Source texts of formatted documents
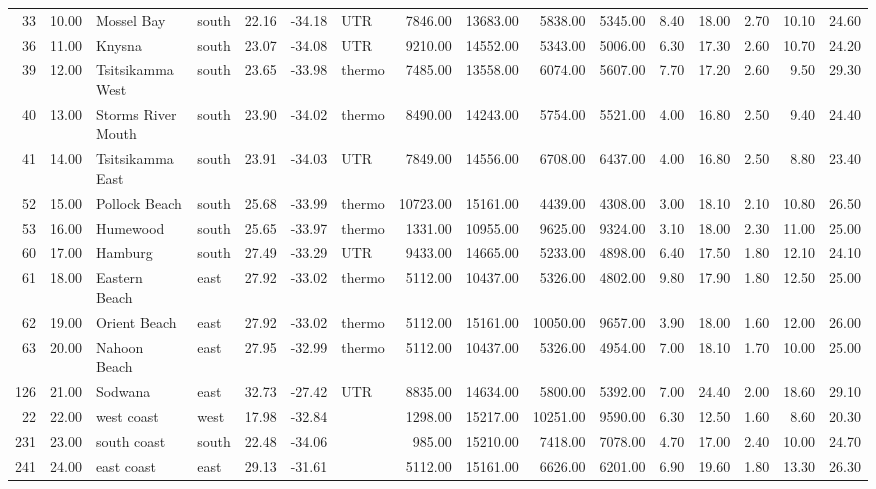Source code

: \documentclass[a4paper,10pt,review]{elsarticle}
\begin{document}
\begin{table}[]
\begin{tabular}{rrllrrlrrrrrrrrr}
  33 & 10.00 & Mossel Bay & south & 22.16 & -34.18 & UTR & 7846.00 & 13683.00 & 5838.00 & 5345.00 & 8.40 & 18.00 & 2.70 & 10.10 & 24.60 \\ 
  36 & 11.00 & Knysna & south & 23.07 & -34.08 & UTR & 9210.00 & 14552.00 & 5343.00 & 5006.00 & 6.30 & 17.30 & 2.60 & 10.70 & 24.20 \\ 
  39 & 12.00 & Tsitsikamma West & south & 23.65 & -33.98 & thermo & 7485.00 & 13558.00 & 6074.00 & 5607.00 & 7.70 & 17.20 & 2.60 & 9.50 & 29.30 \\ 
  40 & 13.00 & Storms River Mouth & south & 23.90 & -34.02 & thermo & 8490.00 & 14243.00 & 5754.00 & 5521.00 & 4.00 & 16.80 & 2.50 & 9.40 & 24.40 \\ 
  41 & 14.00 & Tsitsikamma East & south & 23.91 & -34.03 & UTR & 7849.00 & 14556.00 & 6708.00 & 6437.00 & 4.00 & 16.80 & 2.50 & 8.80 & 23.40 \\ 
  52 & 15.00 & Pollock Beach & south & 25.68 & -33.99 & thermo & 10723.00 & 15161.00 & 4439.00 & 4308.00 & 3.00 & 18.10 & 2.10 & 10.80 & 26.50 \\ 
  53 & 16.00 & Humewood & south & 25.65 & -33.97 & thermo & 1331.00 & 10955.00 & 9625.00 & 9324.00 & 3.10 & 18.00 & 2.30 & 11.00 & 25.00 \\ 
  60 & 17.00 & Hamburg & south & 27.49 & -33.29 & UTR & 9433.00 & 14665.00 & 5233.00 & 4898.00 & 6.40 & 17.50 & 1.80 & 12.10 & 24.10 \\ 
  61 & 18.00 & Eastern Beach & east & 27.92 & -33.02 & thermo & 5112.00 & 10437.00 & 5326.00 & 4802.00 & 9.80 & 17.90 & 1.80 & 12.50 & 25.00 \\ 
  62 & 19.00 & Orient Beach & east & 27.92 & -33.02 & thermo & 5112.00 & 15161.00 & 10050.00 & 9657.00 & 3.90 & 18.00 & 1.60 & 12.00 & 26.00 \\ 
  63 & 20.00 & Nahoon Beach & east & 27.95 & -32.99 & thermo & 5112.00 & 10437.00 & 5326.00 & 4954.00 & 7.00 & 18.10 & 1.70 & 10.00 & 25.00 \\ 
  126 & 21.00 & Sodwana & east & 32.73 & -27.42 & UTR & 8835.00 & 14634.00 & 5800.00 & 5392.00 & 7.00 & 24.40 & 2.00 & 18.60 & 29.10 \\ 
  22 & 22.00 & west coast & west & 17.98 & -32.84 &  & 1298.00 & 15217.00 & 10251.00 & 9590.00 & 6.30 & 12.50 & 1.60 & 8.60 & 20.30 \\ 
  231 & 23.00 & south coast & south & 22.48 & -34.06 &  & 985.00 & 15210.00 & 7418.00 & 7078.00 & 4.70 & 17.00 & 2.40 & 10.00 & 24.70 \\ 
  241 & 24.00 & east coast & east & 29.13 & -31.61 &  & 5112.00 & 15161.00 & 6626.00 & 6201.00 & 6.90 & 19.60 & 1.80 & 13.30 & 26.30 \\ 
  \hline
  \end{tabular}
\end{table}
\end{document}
* * *
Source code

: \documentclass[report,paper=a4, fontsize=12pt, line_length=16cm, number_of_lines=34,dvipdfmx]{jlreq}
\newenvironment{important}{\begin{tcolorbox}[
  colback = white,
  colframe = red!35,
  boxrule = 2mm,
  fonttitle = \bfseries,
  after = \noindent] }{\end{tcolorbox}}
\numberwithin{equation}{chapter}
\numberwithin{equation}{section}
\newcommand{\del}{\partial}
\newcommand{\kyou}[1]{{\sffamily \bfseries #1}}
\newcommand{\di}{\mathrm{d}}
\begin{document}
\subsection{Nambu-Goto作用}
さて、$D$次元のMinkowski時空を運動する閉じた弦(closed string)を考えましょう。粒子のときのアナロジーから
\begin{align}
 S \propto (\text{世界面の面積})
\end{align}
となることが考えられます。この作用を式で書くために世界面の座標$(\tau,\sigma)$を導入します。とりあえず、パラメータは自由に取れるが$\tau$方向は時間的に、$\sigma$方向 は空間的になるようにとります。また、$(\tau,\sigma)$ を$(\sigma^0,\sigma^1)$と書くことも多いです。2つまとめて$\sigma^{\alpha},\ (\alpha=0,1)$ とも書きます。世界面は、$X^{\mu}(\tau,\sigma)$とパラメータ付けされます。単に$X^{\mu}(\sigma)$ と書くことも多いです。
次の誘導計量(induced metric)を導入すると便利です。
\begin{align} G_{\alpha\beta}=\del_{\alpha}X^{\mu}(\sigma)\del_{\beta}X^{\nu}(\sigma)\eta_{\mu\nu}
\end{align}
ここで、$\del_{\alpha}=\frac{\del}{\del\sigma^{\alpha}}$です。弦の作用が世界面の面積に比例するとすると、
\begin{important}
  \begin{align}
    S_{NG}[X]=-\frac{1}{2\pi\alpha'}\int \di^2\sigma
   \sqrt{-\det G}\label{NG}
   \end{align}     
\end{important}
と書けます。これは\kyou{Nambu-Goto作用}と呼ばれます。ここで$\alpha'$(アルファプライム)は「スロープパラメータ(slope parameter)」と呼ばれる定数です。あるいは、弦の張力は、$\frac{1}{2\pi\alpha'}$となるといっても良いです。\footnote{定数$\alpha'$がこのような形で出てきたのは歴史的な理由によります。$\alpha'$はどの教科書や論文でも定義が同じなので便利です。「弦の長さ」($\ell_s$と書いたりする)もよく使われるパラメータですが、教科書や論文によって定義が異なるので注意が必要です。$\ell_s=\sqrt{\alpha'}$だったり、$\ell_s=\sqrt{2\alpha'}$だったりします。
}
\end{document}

Activity: The task calls for all lines in the entries that hold "Nambu".

Response to this task:
\subsection{Nambu-Goto作用}
と書けます。これは\kyou{Nambu-Goto作用}と呼ばれます。ここで$\alpha'$(アルファプライム)は「スロープパラメータ(slope parameter)」と呼ばれる定数です。あるいは、弦の張力は、$\frac{1}{2\pi\alpha'}$となるといっても良いです。\footnote{定数$\alpha'$がこのような形で出てきたのは歴史的な理由によります。$\alpha'$はどの教科書や論文でも定義が同じなので便利です。「弦の長さ」($\ell_s$と書いたりする)もよく使われるパラメータですが、教科書や論文によって定義が異なるので注意が必要です。$\ell_s=\sqrt{\alpha'}$だったり、$\ell_s=\sqrt{2\alpha'}$だったりします。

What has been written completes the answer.